Regular readers of the Rod Report (and believe me, I appreciate your continued interest) have probably grown weary of me droning on and on about the benefits offered by a consolidated interim storage facility for spent nuclear fuel. It’s a subject I have revisited many times since Waste Control Specialists submitted its license application to the Nuclear Regulatory Commission last spring, and it’s a mission that all of us at WCS take seriously.
But today I’ve got good news for those of you tired of hearing me talk about storage.
Last week, there was a significant development in Congress that had other folks talking about the benefits of interim storage. That’s because two U.S. Congressmen announced the filing of the Consolidated Interim Storage Act of 2017 (HR 474) – Congressman Michael Conaway, R-Texas, and Congressman Darrell Issa, R-California. So, outside of saying a very sincere, “Thank you,” I’m going to let them do the talking today.
Congressman Darrell Issa:
“The Interim Consolidated Storage Act is a great solution that allows us to break through past years of political gridlock to get this waste out of our communities and into safe, secure sites that are both well-equipped and want to store it. Maintaining the status quo isn’t an option. Until we can get temporary and – ideally – permanent storage facilities open, nuclear waste will remain on-site more than 120 different sites nationwide.
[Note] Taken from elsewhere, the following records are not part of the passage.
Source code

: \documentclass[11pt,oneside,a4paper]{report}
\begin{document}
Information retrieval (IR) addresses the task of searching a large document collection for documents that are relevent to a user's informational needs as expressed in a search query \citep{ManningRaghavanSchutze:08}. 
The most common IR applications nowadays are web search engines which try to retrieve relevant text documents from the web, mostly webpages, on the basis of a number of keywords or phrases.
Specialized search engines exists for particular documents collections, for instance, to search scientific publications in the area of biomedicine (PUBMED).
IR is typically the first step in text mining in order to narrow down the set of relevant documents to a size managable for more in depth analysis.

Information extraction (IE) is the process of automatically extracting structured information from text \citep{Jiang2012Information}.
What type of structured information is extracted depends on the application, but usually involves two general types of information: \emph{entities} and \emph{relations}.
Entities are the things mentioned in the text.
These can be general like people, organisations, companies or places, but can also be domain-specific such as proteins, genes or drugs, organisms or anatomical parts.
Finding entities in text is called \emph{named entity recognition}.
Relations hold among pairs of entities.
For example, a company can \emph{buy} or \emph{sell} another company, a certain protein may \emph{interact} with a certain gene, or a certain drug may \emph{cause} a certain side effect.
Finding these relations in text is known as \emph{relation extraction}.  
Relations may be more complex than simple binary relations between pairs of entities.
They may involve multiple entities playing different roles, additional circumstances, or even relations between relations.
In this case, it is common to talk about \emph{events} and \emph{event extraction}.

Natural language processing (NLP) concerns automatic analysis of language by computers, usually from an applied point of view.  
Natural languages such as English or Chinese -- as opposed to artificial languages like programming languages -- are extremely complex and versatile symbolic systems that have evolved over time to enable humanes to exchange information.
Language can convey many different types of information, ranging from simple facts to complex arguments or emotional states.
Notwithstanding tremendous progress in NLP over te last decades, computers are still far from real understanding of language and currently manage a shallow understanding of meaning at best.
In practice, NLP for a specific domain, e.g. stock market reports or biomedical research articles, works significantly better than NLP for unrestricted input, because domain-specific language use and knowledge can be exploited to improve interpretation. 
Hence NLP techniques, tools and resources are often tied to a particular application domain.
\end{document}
In my district, the San Onofre Nuclear Generation Station houses more than 3.6 million pounds of nuclear material right on the coast, along a fault line, on one of the largest U.S. military bases, in the heart of one of our most densely populated communities. Allowing it to stay there indefinitely is only asking for trouble. This is just one of hundreds of examples of similar sites nationwide. This bill advances a creative solution to this problem and is a reasonable plan to get the waste moved quickly and securely.”
Congressman Michael Conaway:
“Nuclear waste should be stored with the utmost care, but currently, licensed facilities such as Waste Control Specialists in Andrews, Texas, are not able to serve as interim nuclear waste storage sites due to an outdated law and bureaucratic inefficiencies. As a result, nuclear utility plants currently have no choice but to store their waste on site. This legislation allows the Department of Energy to cut through the red tape and enter into contracts with these licensed facilities, such as the one in Andrews, ensuring that nuclear waste will be properly stored until a permanent site is established.”
It’s worth noting that Southern California Edison was quick to offer a letter of support for the legislation, and I would hope that other utilities – especially those with stranded spent nuclear fuel – would be quick to join in the chorus. We can solve this problem. We can protect the environment and we can save taxpayers tens of billions of dollars while doing it.
It’s time to act. Congressman Issa summed it up well: “Maintaining the status quo isn’t an option.”